Required work. Every line of the listing that holds the word "version" should be returned.

*** Listed records ***

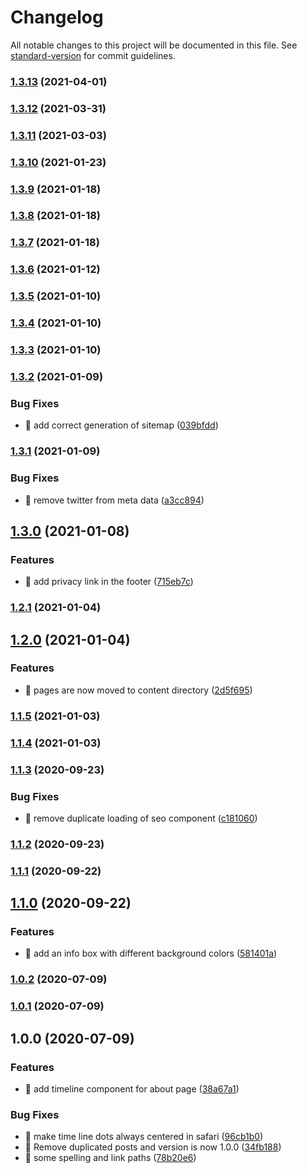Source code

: # Changelog

All notable changes to this project will be documented in this file. See [standard-version](https://github.com/conventional-changelog/standard-version) for commit guidelines.

### [1.3.13](https://github.com/samuelsson/eriksamuelsson/compare/v1.3.12...v1.3.13) (2021-04-01)

### [1.3.12](https://github.com/samuelsson/eriksamuelsson/compare/v1.3.11...v1.3.12) (2021-03-31)

### [1.3.11](https://github.com/samuelsson/eriksamuelsson/compare/v1.3.10...v1.3.11) (2021-03-03)

### [1.3.10](https://github.com/samuelsson/eriksamuelsson/compare/v1.3.9...v1.3.10) (2021-01-23)

### [1.3.9](https://github.com/samuelsson/eriksamuelsson/compare/v1.3.8...v1.3.9) (2021-01-18)

### [1.3.8](https://github.com/samuelsson/eriksamuelsson/compare/v1.3.7...v1.3.8) (2021-01-18)

### [1.3.7](https://github.com/samuelsson/eriksamuelsson/compare/v1.3.6...v1.3.7) (2021-01-18)

### [1.3.6](https://github.com/samuelsson/eriksamuelsson/compare/v1.3.5...v1.3.6) (2021-01-12)

### [1.3.5](https://github.com/samuelsson/eriksamuelsson/compare/v1.3.4...v1.3.5) (2021-01-10)

### [1.3.4](https://github.com/samuelsson/eriksamuelsson/compare/v1.3.3...v1.3.4) (2021-01-10)

### [1.3.3](https://github.com/samuelsson/eriksamuelsson/compare/v1.3.2...v1.3.3) (2021-01-10)

### [1.3.2](https://github.com/samuelsson/eriksamuelsson/compare/v1.3.1...v1.3.2) (2021-01-09)


### Bug Fixes

* 🐛 add correct generation of sitemap ([039bfdd](https://github.com/samuelsson/eriksamuelsson/commit/039bfdd4cfe6d0fdcfc75c2939f1fb0707d07499))

### [1.3.1](https://github.com/samuelsson/eriksamuelsson/compare/v1.3.0...v1.3.1) (2021-01-09)


### Bug Fixes

* 🐛 remove twitter from meta data ([a3cc894](https://github.com/samuelsson/eriksamuelsson/commit/a3cc894b0d1408e6f443251e895eed944a6fa242))

## [1.3.0](https://github.com/samuelsson/eriksamuelsson/compare/v1.2.1...v1.3.0) (2021-01-08)


### Features

* 🎸 add privacy link in the footer ([715eb7c](https://github.com/samuelsson/eriksamuelsson/commit/715eb7cf77e3aa42758efbe4a6b11acf8d318962))

### [1.2.1](https://github.com/samuelsson/eriksamuelsson/compare/v1.2.0...v1.2.1) (2021-01-04)

## [1.2.0](https://github.com/samuelsson/eriksamuelsson/compare/v1.1.5...v1.2.0) (2021-01-04)


### Features

* 🎸 pages are now moved to content directory ([2d5f695](https://github.com/samuelsson/eriksamuelsson/commit/2d5f69585450d9a55962a30b90fbef97878f07c3))

### [1.1.5](https://github.com/samuelsson/eriksamuelsson/compare/v1.1.4...v1.1.5) (2021-01-03)

### [1.1.4](https://github.com/samuelsson/eriksamuelsson/compare/v1.1.3...v1.1.4) (2021-01-03)

### [1.1.3](https://github.com/samuelsson/eriksamuelsson/compare/v1.1.2...v1.1.3) (2020-09-23)


### Bug Fixes

* 🐛 remove duplicate loading of seo component ([c181060](https://github.com/samuelsson/eriksamuelsson/commit/c181060497fc98607a473df03ec01af2eaa0f412))

### [1.1.2](https://github.com/samuelsson/eriksamuelsson/compare/v1.1.1...v1.1.2) (2020-09-23)

### [1.1.1](https://github.com/samuelsson/eriksamuelsson/compare/v1.1.0...v1.1.1) (2020-09-22)

## [1.1.0](https://github.com/samuelsson/eriksamuelsson/compare/v1.0.2...v1.1.0) (2020-09-22)


### Features

* 🎸 add an info box with different background colors ([581401a](https://github.com/samuelsson/eriksamuelsson/commit/581401a80ebd80cf89d00df18a94038a22f5e564))

### [1.0.2](https://github.com/samuelsson/eriksamuelsson/compare/v1.0.1...v1.0.2) (2020-07-09)

### [1.0.1](https://github.com/samuelsson/eriksamuelsson/compare/v1.0.0...v1.0.1) (2020-07-09)

## 1.0.0 (2020-07-09)


### Features

* 🎸 add timeline component for about page ([38a67a1](https://github.com/samuelsson/eriksamuelsson/commit/38a67a15761ea6003ffc5b64e3349d5316dd5be1))


### Bug Fixes

* 🐛 make time line dots always centered in safari ([96cb1b0](https://github.com/samuelsson/eriksamuelsson/commit/96cb1b0fb3dec20839601a14b8d383b7656a8443))
* 🐛 Remove duplicated posts and version is now 1.0.0 ([34fb188](https://github.com/samuelsson/eriksamuelsson/commit/34fb188f20ffb82ce4a861702cee04597acd842c))
* 🐛 some spelling and link paths ([78b20e6](https://github.com/samuelsson/eriksamuelsson/commit/78b20e62ac468ee6d56cc12010d08b289d50cf5e))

*** End of Listed records ***

Output of the exercise.
All notable changes to this project will be documented in this file. See [standard-version](https://github.com/conventional-changelog/standard-version) for commit guidelines.
* 🐛 Remove duplicated posts and version is now 1.0.0 ([34fb188](https://github.com/samuelsson/eriksamuelsson/commit/34fb188f20ffb82ce4a861702cee04597acd842c))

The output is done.